Journey of Development

The development of this tool is a testament to the power of generative AI and a bit of curiosity. I did it in an afternoon, chatting with my virtual programming partner; GPT-4 offering up Python code based on my instructions.

While I am not an expert python coder, I could have produced this tool from first principles a year ago (in the pre-generative pretrained model era). It could have required a couple days worth of work, familiarizing myself with the various APIs, putting together a python package structure.

Instead, I could glue the different parts together in a couple of hours, and spend the rest of the time tweaking the code to get the best results.
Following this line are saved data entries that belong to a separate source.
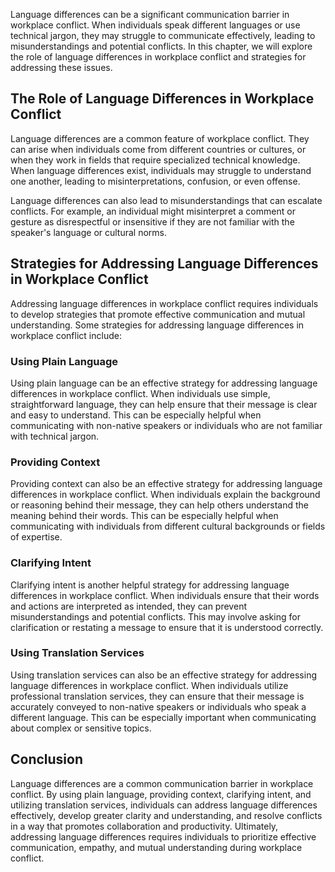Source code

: 

Language differences can be a significant communication barrier in workplace conflict. When individuals speak different languages or use technical jargon, they may struggle to communicate effectively, leading to misunderstandings and potential conflicts. In this chapter, we will explore the role of language differences in workplace conflict and strategies for addressing these issues.

## The Role of Language Differences in Workplace Conflict

Language differences are a common feature of workplace conflict. They can arise when individuals come from different countries or cultures, or when they work in fields that require specialized technical knowledge. When language differences exist, individuals may struggle to understand one another, leading to misinterpretations, confusion, or even offense.

Language differences can also lead to misunderstandings that can escalate conflicts. For example, an individual might misinterpret a comment or gesture as disrespectful or insensitive if they are not familiar with the speaker's language or cultural norms.

## Strategies for Addressing Language Differences in Workplace Conflict

Addressing language differences in workplace conflict requires individuals to develop strategies that promote effective communication and mutual understanding. Some strategies for addressing language differences in workplace conflict include:

### Using Plain Language

Using plain language can be an effective strategy for addressing language differences in workplace conflict. When individuals use simple, straightforward language, they can help ensure that their message is clear and easy to understand. This can be especially helpful when communicating with non-native speakers or individuals who are not familiar with technical jargon.

### Providing Context

Providing context can also be an effective strategy for addressing language differences in workplace conflict. When individuals explain the background or reasoning behind their message, they can help others understand the meaning behind their words. This can be especially helpful when communicating with individuals from different cultural backgrounds or fields of expertise.

### Clarifying Intent

Clarifying intent is another helpful strategy for addressing language differences in workplace conflict. When individuals ensure that their words and actions are interpreted as intended, they can prevent misunderstandings and potential conflicts. This may involve asking for clarification or restating a message to ensure that it is understood correctly.

### Using Translation Services

Using translation services can also be an effective strategy for addressing language differences in workplace conflict. When individuals utilize professional translation services, they can ensure that their message is accurately conveyed to non-native speakers or individuals who speak a different language. This can be especially important when communicating about complex or sensitive topics.

## Conclusion

Language differences are a common communication barrier in workplace conflict. By using plain language, providing context, clarifying intent, and utilizing translation services, individuals can address language differences effectively, develop greater clarity and understanding, and resolve conflicts in a way that promotes collaboration and productivity. Ultimately, addressing language differences requires individuals to prioritize effective communication, empathy, and mutual understanding during workplace conflict.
This is the kind of project I would have used in a job interview to showcase my skills. Back in the day, being able to develop a tool like this would have been a testament to one’s coding skills. However, given that I didn’t code this from first principles, could I still do the same today? Is the product less impressive, knowing that a significant part of the coding was handled by an AI model?

The answer, I believe, is that the landscape of software tooling is changing. What’s important is not that the code was generated with AI assistance, but that the tool was developed effectively and solves a real problem. Coding from first principles will always have its place, but leveraging AI tools, just like any other tools, demonstrates practical problem-solving skills and adaptability. It’s a recognition that we are moving into an era where working in partnership with AI will be an essential part of many jobs, not just in the tech industry.


Solving little problems with a bit of code and a really cheap API call is a lot of fun. I’m looking forward to seeing what other tools I can build with the OpenAI API.